The musical voice had lost nothing of its imperiousness, but for one instant the lips parted, affording a fleeting glimpse of pearl beyond the coral.
Her sudden change of front was bewildering. Now, she entered the lift and I followed her. As we ascended side by side I found it impossible to believe that this dainty white figure was that of an associate of the Hashishin, that of a creature of the terrible Hassan of Aleppo. Yet that she was the same girl who, a few days after my return from the East, had shown herself conversant with the plans of the murderous fanatics was beyond doubt. Her accent on that occasion clearly had been assumed, with what object I could not imagine. Then, as we quitted the lift and entered a cosy lounge, my companion seated herself upon a Chesterfield, signing to me to sit beside her.
As I did so she lay back smiling, and regarding me from beneath her black lashes. Thus, half veiled, her great violet eyes were most wonderful.
“Now, sir,” she said softly, “explain yourself.”
“Then you persist in pretending that we have not met before?”
“There is no occasion for pretence,” she replied lightly; and I found myself comparing her voice with her figure, her figure with her face, and vainly endeavouring to compute her age. Frankly, she was bewildering—this lovely girl who seemed so wholly a woman of the world.
“This fencing is useless.”
“It is quite useless! Come, I know New York, London, and I know Paris, Vienna, Budapest. Therefore I know mankind! You thought I was pretty, I suppose? I may be; others have thought so. And you thought you would like to make my acquaintance without troubling about the usual formalities? You adopted a singularly brutal method of achieving your object, but I love such insolence in a man. Therefore I forgave you. What have you to say to me?”
I perceive that I had to deal with a bold adventuress, with a consummate actress, who, finding herself in a dangerous situation, had adopted this daring line of defence, and now by her personal charm sought to lure me from my purpose.
But with the scimitar of Hassan of Aleppo stretched over me, with the dangers of the night before me, I was in no mood for a veiled duel of words, for an interchange of glances in thrust and parry, however delightful such warfare might have been with so pretty an adversary.
For a long time I looked sternly into her eyes; but their violet mystery defied, whilst her red-lipped smile taunted me.

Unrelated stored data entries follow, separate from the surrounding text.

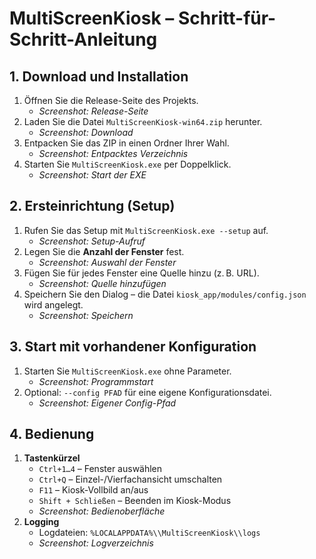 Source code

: # MultiScreenKiosk – Schritt-für-Schritt-Anleitung

## 1. Download und Installation
1. Öffnen Sie die Release-Seite des Projekts.
   - *Screenshot: Release-Seite*
2. Laden Sie die Datei `MultiScreenKiosk-win64.zip` herunter.
   - *Screenshot: Download*
3. Entpacken Sie das ZIP in einen Ordner Ihrer Wahl.
   - *Screenshot: Entpacktes Verzeichnis*
4. Starten Sie `MultiScreenKiosk.exe` per Doppelklick.
   - *Screenshot: Start der EXE*

## 2. Ersteinrichtung (Setup)
1. Rufen Sie das Setup mit `MultiScreenKiosk.exe --setup` auf.
   - *Screenshot: Setup-Aufruf*
2. Legen Sie die **Anzahl der Fenster** fest.
   - *Screenshot: Auswahl der Fenster*
3. Fügen Sie für jedes Fenster eine Quelle hinzu (z. B. URL).
   - *Screenshot: Quelle hinzufügen*
4. Speichern Sie den Dialog – die Datei `kiosk_app/modules/config.json` wird angelegt.
   - *Screenshot: Speichern*

## 3. Start mit vorhandener Konfiguration
1. Starten Sie `MultiScreenKiosk.exe` ohne Parameter.
   - *Screenshot: Programmstart*
2. Optional: `--config PFAD` für eine eigene Konfigurationsdatei.
   - *Screenshot: Eigener Config-Pfad*

## 4. Bedienung
1. **Tastenkürzel**
   - `Ctrl+1…4` – Fenster auswählen
   - `Ctrl+Q` – Einzel-/Vierfachansicht umschalten
   - `F11` – Kiosk-Vollbild an/aus
   - `Shift + Schließen` – Beenden im Kiosk-Modus
   - *Screenshot: Bedienoberfläche*
2. **Logging**
   - Logdateien: `%LOCALAPPDATA%\\MultiScreenKiosk\\logs`
   - *Screenshot: Logverzeichnis*
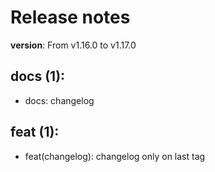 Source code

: #  Release notes

**version**: From v1.16.0 to v1.17.0

## **docs (1):**
 - docs: changelog

## **feat (1):**
 - feat(changelog): changelog only on last tag







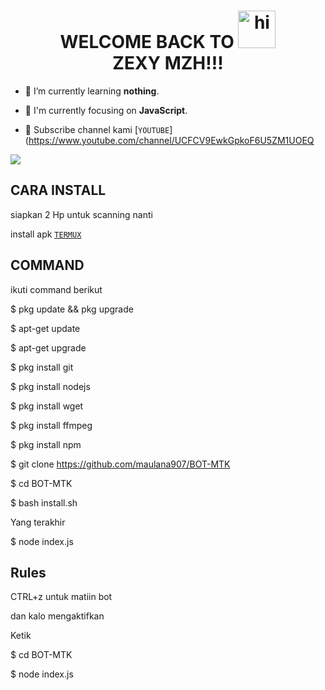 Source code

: <h1 align="center">WELCOME BACK TO <img src="https://user-images.githubusercontent.com/1303154/88677602-1635ba80-d120-11ea-84d8-d263ba5fc3c0.gif" width="60px" alt="hi"><br>ZEXY MZH!!!</h1>








- 🌱 I’m currently learning **nothing**.

- 👀 I'm currently focusing on **JavaScript**.



- 👥 Subscribe channel kami [`YOUTUBE`](https://www.youtube.com/channel/UCFCV9EwkGpkoF6U5ZM1UOEQ
<img src="https://raw.githubusercontent.com/TheDudeThatCode/TheDudeThatCode/master/Assets/Mario_Gameplay.gif"/>


## CARA INSTALL
siapkan 2 Hp untuk scanning nanti 
<p align="center">
  
install apk [`TERMUX`](https://play.google.com/store/apps/details?id=com.termux)
## COMMAND
ikuti command berikut

$ pkg update && pkg upgrade

$ apt-get update

$ apt-get upgrade

$ pkg install git

$ pkg install nodejs

$ pkg install wget

$ pkg install ffmpeg

$ pkg install npm 

$ git clone https://github.com/maulana907/BOT-MTK

$ cd BOT-MTK

$ bash install.sh

Yang terakhir

$ node index.js

## Rules

CTRL+z untuk matiin bot

dan kalo mengaktifkan

Ketik 

$ cd BOT-MTK

$ node index.js





 







</p>







</p>
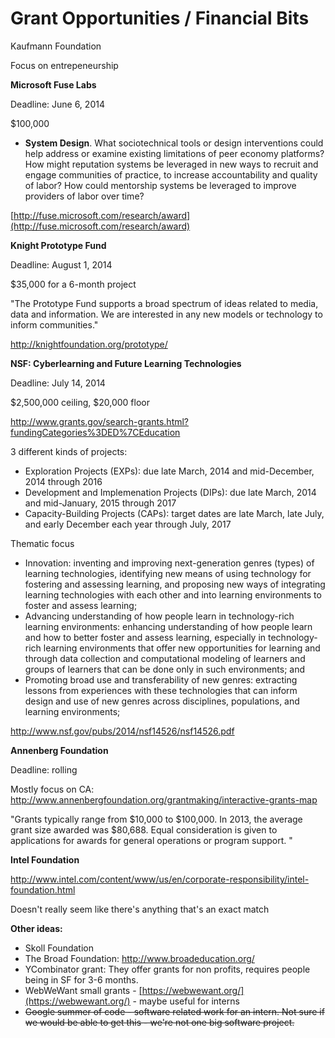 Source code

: # Grant Opportunities / Financial Bits

Kaufmann Foundation

Focus on entrepeneurship

**Microsoft Fuse Labs**

Deadline: June 6, 2014

$100,000

*   **System Design**. What sociotechnical tools or design interventions could help address or examine existing limitations of peer economy platforms? How might reputation systems be leveraged in new ways to recruit and engage communities of practice, to increase accountability and quality of labor? How could mentorship systems be leveraged to improve providers of labor over time?

[](http://fuse.microsoft.com/research/award)[http://fuse.microsoft.com/research/award](http://fuse.microsoft.com/research/award)

**Knight Prototype Fund**

Deadline: August 1, 2014

$35,000 for a 6-month project

"The Prototype Fund supports a broad spectrum of ideas related to media, data and information. We are interested in any new models or technology to inform communities."

[](http://knightfoundation.org/prototype/)http://knightfoundation.org/prototype/

**NSF: Cyberlearning and Future Learning Technologies**

Deadline: July 14, 2014

$2,500,000 ceiling, $20,000 floor

[](http://www.grants.gov/search-grants.html?fundingCategories%3DED%7CEducation)http://www.grants.gov/search-grants.html?fundingCategories%3DED%7CEducation

3 different kinds of projects:

*   Exploration Projects (EXPs): due late March, 2014 and mid-December, 2014 through 2016
*   Development and Implemenation Projects (DIPs): due late March, 2014 and mid-January, 2015 through 2017
*   Capacity-Building Projects (CAPs): target dates are late March, late July, and early December each year through July, 2017

Thematic focus

*   Innovation: inventing and improving next-generation genres (types) of learning technologies, identifying new means of using technology for fostering and assessing learning, and proposing new ways of integrating learning technologies with each other and into learning environments to foster and assess learning;
*   Advancing understanding of how people learn in technology-rich learning environments: enhancing understanding of how people learn and how to better foster and assess learning, especially in technology-rich learning environments that offer new opportunities for learning and through data collection and computational modeling of learners and groups of learners that can be done only in such environments; and
*   Promoting broad use and transferability of new genres: extracting lessons from experiences with these technologies that can inform design and use of new genres across disciplines, populations, and learning environments; 

[](http://www.nsf.gov/pubs/2014/nsf14526/nsf14526.pdf)http://www.nsf.gov/pubs/2014/nsf14526/nsf14526.pdf

**Annenberg Foundation**

Deadline: rolling

Mostly focus on CA: [](http://www.annenbergfoundation.org/grantmaking/interactive-grants-map)http://www.annenbergfoundation.org/grantmaking/interactive-grants-map

"Grants typically range from $10,000 to $100,000. In 2013, the average grant size awarded was $80,688. Equal consideration is given to applications for awards for general operations or program support. "

**Intel Foundation**

[](http://www.intel.com/content/www/us/en/corporate-responsibility/intel-foundation.html)http://www.intel.com/content/www/us/en/corporate-responsibility/intel-foundation.html

Doesn't really seem like there's anything that's an exact match

**Other ideas:**

*   Skoll Foundation
*   The Broad Foundation: [](http://www.broadeducation.org/)http://www.broadeducation.org/
*   YCombinator grant: They offer grants for non profits, requires people being in SF for 3-6 months.
*   WebWeWant small grants - [](https://webwewant.org/)<u>[https://webwewant.org/](https://webwewant.org/)</u> - maybe useful for interns
*   <s>Google summer of code - software related work for an intern. Not sure if we would be able to get this - we're not one big software project.</s>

“Unfortunately,” I said, with slow emphasis, “you are protected by my promise, made on the occasion of our previous meeting. But murder has been done, so that honour scarcely demands that I respect my promise further—”
She raised her eyebrows slightly.
“Surely that depends upon the quality of the honour!” she said.
“I believe you to be a member of a murderous organization, and unless you can convince me that I am wrong, I shall act accordingly.”